## TASK INPUT
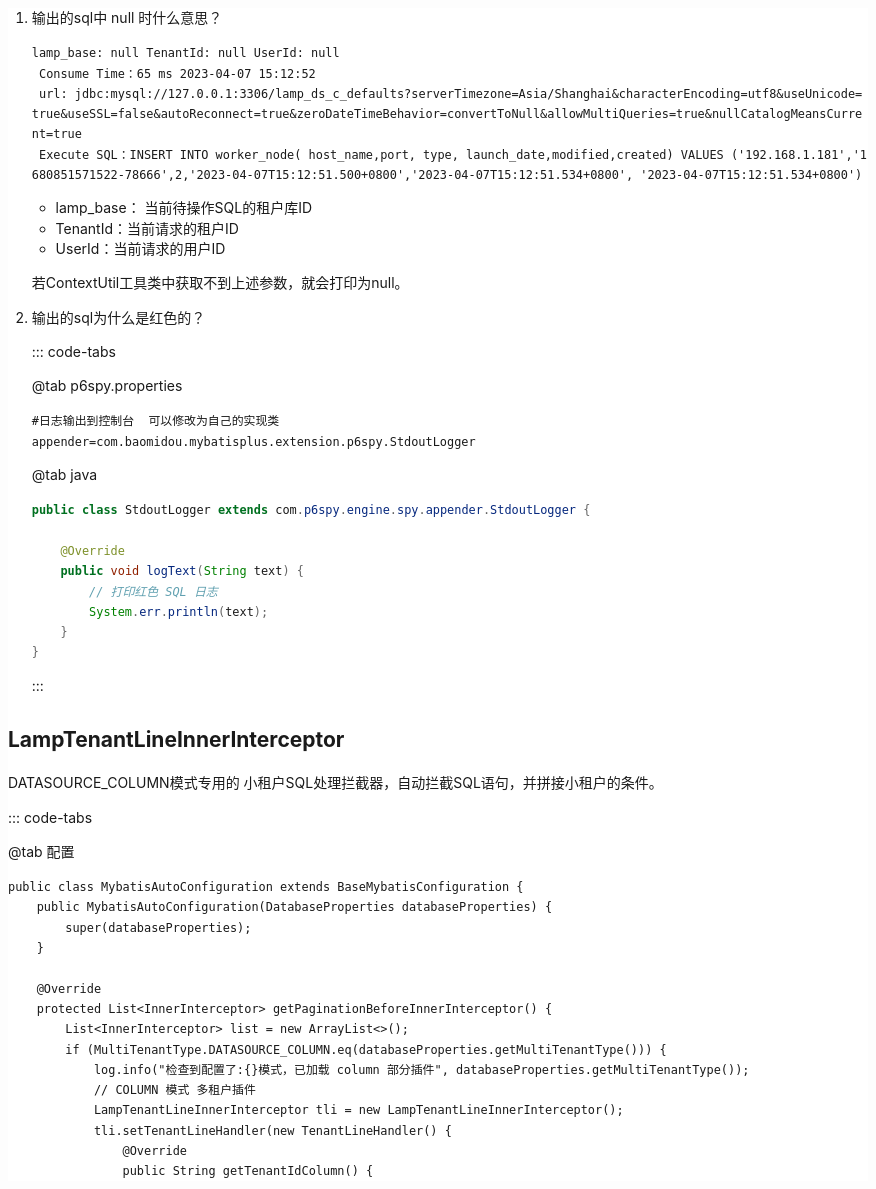 1. 输出的sql中 null 时什么意思？

   ```shell
   lamp_base: null TenantId: null UserId: null 
    Consume Time：65 ms 2023-04-07 15:12:52 
    url: jdbc:mysql://127.0.0.1:3306/lamp_ds_c_defaults?serverTimezone=Asia/Shanghai&characterEncoding=utf8&useUnicode=true&useSSL=false&autoReconnect=true&zeroDateTimeBehavior=convertToNull&allowMultiQueries=true&nullCatalogMeansCurrent=true 
    Execute SQL：INSERT INTO worker_node( host_name,port, type, launch_date,modified,created) VALUES ('192.168.1.181','1680851571522-78666',2,'2023-04-07T15:12:51.500+0800','2023-04-07T15:12:51.534+0800', '2023-04-07T15:12:51.534+0800') 
   ```

   - lamp_base： 当前待操作SQL的租户库ID
   - TenantId：当前请求的租户ID
   - UserId：当前请求的用户ID

   若ContextUtil工具类中获取不到上述参数，就会打印为null。  

2. 输出的sql为什么是红色的？

   ::: code-tabs

   @tab p6spy.properties

   ```properties
   #日志输出到控制台  可以修改为自己的实现类
   appender=com.baomidou.mybatisplus.extension.p6spy.StdoutLogger
   ```

   @tab java

   ```java
   public class StdoutLogger extends com.p6spy.engine.spy.appender.StdoutLogger {
   
       @Override
       public void logText(String text) {
           // 打印红色 SQL 日志
           System.err.println(text);
       }
   }
   ```

   :::



## LampTenantLineInnerInterceptor

DATASOURCE_COLUMN模式专用的 小租户SQL处理拦截器，自动拦截SQL语句，并拼接小租户的条件。

::: code-tabs

@tab 配置

```java{16,36}
public class MybatisAutoConfiguration extends BaseMybatisConfiguration {
    public MybatisAutoConfiguration(DatabaseProperties databaseProperties) {
        super(databaseProperties);
    }

    @Override
    protected List<InnerInterceptor> getPaginationBeforeInnerInterceptor() {
        List<InnerInterceptor> list = new ArrayList<>();
        if (MultiTenantType.DATASOURCE_COLUMN.eq(databaseProperties.getMultiTenantType())) {
            log.info("检查到配置了:{}模式，已加载 column 部分插件", databaseProperties.getMultiTenantType());
            // COLUMN 模式 多租户插件
            LampTenantLineInnerInterceptor tli = new LampTenantLineInnerInterceptor();
            tli.setTenantLineHandler(new TenantLineHandler() {
                @Override
                public String getTenantIdColumn() {
```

## ACTION ITEM
Your answer must be an exact repeat of the records above, with the pictures left out.

## ANSWER BOX
 1. 输出的sql中 null 时什么意思？

   ```shell
   lamp_base: null TenantId: null UserId: null 
    Consume Time：65 ms 2023-04-07 15:12:52 
    url: jdbc:mysql://127.0.0.1:3306/lamp_ds_c_defaults?serverTimezone=Asia/Shanghai&characterEncoding=utf8&useUnicode=true&useSSL=false&autoReconnect=true&zeroDateTimeBehavior=convertToNull&allowMultiQueries=true&nullCatalogMeansCurrent=true 
    Execute SQL：INSERT INTO worker_node( host_name,port, type, launch_date,modified,created) VALUES ('192.168.1.181','1680851571522-78666',2,'2023-04-07T15:12:51.500+0800','2023-04-07T15:12:51.534+0800', '2023-04-07T15:12:51.534+0800') 
   ```

   - lamp_base： 当前待操作SQL的租户库ID
   - TenantId：当前请求的租户ID
   - UserId：当前请求的用户ID

   若ContextUtil工具类中获取不到上述参数，就会打印为null。  

2. 输出的sql为什么是红色的？

   ::: code-tabs

   @tab p6spy.properties

   ```properties
   #日志输出到控制台  可以修改为自己的实现类
   appender=com.baomidou.mybatisplus.extension.p6spy.StdoutLogger
   ```

   @tab java

   ```java
   public class StdoutLogger extends com.p6spy.engine.spy.appender.StdoutLogger {
   
       @Override
       public void logText(String text) {
           // 打印红色 SQL 日志
           System.err.println(text);
       }
   }
   ```

   :::



## LampTenantLineInnerInterceptor

DATASOURCE_COLUMN模式专用的 小租户SQL处理拦截器，自动拦截SQL语句，并拼接小租户的条件。

::: code-tabs

@tab 配置

```java{16,36}
public class MybatisAutoConfiguration extends BaseMybatisConfiguration {
    public MybatisAutoConfiguration(DatabaseProperties databaseProperties) {
        super(databaseProperties);
    }

    @Override
    protected List<InnerInterceptor> getPaginationBeforeInnerInterceptor() {
        List<InnerInterceptor> list = new ArrayList<>();
        if (MultiTenantType.DATASOURCE_COLUMN.eq(databaseProperties.getMultiTenantType())) {
            log.info("检查到配置了:{}模式，已加载 column 部分插件", databaseProperties.getMultiTenantType());
            // COLUMN 模式 多租户插件
            LampTenantLineInnerInterceptor tli = new LampTenantLineInnerInterceptor();
            tli.setTenantLineHandler(new TenantLineHandler() {
                @Override
                public String getTenantIdColumn() {
```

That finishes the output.